# EXERCISE BRIEF:
Up to and including the line that contains "hoe sneller de", write out each line of the material from its first line, exactly.

STORED DATA section start

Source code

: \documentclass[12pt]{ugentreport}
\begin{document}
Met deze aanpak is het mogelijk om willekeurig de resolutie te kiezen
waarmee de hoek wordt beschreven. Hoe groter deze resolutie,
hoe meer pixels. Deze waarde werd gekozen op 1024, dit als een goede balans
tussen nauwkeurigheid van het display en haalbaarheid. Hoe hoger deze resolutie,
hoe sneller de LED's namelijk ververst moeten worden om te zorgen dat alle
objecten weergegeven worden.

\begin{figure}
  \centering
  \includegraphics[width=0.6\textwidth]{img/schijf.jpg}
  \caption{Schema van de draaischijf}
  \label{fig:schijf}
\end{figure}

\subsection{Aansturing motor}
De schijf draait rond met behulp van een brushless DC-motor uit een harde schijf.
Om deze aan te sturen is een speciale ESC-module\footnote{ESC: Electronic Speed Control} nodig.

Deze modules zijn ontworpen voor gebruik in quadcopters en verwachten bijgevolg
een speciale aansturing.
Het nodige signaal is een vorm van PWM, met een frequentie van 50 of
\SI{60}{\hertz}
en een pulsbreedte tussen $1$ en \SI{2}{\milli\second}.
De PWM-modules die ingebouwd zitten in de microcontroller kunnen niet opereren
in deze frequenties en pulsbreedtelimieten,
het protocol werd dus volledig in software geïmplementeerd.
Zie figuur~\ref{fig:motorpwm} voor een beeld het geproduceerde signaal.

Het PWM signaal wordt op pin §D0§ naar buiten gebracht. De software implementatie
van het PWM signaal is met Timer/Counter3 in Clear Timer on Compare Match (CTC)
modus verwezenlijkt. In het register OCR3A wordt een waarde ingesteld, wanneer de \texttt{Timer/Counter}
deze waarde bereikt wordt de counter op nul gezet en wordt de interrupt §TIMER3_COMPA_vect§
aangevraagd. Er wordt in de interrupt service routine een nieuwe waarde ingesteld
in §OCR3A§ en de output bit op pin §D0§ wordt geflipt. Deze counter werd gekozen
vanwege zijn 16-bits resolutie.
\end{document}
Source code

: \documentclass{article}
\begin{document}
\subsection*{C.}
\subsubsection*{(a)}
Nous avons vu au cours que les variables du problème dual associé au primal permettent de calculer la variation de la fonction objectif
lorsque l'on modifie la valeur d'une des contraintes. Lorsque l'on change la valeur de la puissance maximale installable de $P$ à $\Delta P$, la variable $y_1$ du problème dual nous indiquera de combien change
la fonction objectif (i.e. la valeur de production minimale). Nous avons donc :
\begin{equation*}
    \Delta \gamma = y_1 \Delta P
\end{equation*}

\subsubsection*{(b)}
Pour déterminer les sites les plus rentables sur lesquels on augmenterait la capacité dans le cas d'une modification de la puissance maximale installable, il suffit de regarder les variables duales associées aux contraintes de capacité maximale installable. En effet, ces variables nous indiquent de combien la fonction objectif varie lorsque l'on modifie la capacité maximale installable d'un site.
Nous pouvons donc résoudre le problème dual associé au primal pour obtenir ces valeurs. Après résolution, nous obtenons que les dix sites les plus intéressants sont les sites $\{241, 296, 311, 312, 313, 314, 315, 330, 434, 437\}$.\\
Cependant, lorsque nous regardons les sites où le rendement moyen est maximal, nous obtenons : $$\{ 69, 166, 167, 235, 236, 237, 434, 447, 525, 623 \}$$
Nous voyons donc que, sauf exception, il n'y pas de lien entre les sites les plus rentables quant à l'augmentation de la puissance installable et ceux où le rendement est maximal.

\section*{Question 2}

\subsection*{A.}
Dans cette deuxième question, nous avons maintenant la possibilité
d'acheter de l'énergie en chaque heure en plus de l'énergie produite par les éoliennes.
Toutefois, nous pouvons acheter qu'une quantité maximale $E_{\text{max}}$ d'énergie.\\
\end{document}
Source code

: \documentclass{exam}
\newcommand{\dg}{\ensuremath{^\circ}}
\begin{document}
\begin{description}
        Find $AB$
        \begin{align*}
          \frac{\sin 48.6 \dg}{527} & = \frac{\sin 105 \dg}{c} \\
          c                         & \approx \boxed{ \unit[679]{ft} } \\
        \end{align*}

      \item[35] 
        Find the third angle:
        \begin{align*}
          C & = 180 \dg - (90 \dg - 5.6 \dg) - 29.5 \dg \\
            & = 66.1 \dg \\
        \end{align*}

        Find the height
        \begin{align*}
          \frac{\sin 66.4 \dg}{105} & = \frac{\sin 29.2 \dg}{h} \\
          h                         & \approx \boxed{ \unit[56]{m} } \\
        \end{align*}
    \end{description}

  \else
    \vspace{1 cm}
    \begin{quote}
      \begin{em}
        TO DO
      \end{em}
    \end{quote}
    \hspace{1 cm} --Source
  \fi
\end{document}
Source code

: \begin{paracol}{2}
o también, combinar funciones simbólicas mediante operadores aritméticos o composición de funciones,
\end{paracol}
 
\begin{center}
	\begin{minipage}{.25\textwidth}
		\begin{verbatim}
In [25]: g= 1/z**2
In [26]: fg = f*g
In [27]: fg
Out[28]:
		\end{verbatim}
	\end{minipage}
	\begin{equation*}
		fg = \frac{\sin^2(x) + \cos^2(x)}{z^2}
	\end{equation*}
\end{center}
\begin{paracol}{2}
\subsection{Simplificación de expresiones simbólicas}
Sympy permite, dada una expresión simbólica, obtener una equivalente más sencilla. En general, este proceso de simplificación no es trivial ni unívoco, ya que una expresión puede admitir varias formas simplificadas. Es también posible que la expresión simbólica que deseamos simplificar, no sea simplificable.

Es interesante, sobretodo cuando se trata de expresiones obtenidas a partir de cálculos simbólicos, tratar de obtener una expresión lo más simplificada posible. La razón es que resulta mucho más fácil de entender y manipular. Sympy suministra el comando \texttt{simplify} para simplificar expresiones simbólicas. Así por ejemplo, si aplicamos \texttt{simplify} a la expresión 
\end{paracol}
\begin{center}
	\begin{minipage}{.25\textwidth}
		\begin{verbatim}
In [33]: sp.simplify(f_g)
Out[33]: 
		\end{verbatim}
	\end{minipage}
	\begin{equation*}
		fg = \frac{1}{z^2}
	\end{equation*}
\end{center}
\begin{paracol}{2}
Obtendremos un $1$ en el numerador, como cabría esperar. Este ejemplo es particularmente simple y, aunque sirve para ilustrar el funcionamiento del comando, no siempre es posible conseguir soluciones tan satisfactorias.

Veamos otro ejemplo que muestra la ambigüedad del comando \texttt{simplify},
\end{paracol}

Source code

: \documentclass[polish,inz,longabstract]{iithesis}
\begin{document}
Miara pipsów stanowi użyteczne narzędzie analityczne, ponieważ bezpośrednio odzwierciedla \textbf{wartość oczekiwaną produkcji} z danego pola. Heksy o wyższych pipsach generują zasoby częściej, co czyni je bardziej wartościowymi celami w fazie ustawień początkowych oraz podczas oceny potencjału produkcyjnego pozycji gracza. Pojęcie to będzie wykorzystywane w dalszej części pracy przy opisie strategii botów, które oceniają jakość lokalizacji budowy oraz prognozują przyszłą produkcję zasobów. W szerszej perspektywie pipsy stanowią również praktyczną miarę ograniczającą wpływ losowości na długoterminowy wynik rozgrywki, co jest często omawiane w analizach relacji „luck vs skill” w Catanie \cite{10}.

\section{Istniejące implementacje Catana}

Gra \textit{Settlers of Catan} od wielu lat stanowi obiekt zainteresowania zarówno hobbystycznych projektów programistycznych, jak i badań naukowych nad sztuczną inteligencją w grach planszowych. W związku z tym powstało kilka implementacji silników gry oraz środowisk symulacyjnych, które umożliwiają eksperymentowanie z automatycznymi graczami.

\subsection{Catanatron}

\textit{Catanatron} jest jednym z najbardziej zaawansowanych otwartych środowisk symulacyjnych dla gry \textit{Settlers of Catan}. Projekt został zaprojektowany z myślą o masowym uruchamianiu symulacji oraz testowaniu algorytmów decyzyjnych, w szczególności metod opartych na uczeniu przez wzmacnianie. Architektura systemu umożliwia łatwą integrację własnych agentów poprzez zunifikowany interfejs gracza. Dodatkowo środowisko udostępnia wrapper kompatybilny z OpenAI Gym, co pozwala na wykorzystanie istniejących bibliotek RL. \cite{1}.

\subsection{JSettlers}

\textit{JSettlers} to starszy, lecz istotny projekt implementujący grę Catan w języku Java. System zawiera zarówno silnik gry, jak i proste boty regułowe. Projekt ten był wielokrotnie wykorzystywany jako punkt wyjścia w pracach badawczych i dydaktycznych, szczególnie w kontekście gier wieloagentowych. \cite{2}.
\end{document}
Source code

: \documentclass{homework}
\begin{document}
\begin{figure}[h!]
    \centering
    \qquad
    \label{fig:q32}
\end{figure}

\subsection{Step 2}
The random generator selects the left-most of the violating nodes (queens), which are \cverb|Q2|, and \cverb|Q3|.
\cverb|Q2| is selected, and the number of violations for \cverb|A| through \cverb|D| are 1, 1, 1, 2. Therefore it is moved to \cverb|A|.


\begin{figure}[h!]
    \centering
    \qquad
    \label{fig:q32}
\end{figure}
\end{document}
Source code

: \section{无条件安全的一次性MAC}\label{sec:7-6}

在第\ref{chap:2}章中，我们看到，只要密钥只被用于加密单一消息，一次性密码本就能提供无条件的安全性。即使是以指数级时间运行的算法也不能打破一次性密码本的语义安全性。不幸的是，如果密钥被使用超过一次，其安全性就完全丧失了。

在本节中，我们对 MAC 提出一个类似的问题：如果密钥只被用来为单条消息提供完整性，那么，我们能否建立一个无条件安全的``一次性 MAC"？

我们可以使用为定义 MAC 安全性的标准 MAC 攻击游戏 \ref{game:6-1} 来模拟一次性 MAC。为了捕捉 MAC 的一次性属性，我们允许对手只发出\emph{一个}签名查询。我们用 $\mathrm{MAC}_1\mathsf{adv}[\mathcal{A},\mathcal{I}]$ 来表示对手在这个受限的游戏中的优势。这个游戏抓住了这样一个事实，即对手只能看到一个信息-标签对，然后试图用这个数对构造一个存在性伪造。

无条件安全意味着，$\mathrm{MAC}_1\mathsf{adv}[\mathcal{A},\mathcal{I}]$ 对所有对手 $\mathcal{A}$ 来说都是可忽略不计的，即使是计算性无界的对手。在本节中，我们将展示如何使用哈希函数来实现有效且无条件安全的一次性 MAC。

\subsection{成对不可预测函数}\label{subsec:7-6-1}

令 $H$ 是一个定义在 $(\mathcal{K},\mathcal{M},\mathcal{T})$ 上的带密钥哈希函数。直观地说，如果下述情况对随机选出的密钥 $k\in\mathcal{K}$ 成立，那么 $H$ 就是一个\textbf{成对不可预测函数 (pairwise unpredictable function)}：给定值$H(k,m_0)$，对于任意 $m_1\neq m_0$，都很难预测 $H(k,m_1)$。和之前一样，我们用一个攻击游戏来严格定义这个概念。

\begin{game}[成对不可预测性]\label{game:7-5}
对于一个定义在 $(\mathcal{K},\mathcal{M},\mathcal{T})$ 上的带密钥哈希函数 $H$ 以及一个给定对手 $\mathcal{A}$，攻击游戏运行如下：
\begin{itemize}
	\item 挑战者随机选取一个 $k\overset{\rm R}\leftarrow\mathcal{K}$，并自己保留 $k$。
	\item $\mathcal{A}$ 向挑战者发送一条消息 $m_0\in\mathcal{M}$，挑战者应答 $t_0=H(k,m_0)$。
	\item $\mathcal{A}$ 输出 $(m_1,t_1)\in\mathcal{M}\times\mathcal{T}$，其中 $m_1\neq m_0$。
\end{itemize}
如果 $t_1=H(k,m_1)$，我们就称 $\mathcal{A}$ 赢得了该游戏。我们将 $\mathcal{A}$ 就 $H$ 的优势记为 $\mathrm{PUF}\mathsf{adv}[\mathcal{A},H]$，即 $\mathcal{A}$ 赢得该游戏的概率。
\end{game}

STORED DATA section end

# TASK OUTPUT:
Source code

: \documentclass[12pt]{ugentreport}
\begin{document}
Met deze aanpak is het mogelijk om willekeurig de resolutie te kiezen
waarmee de hoek wordt beschreven. Hoe groter deze resolutie,
hoe meer pixels. Deze waarde werd gekozen op 1024, dit als een goede balans
tussen nauwkeurigheid van het display en haalbaarheid. Hoe hoger deze resolutie,
hoe sneller de LED's namelijk ververst moeten worden om te zorgen dat alle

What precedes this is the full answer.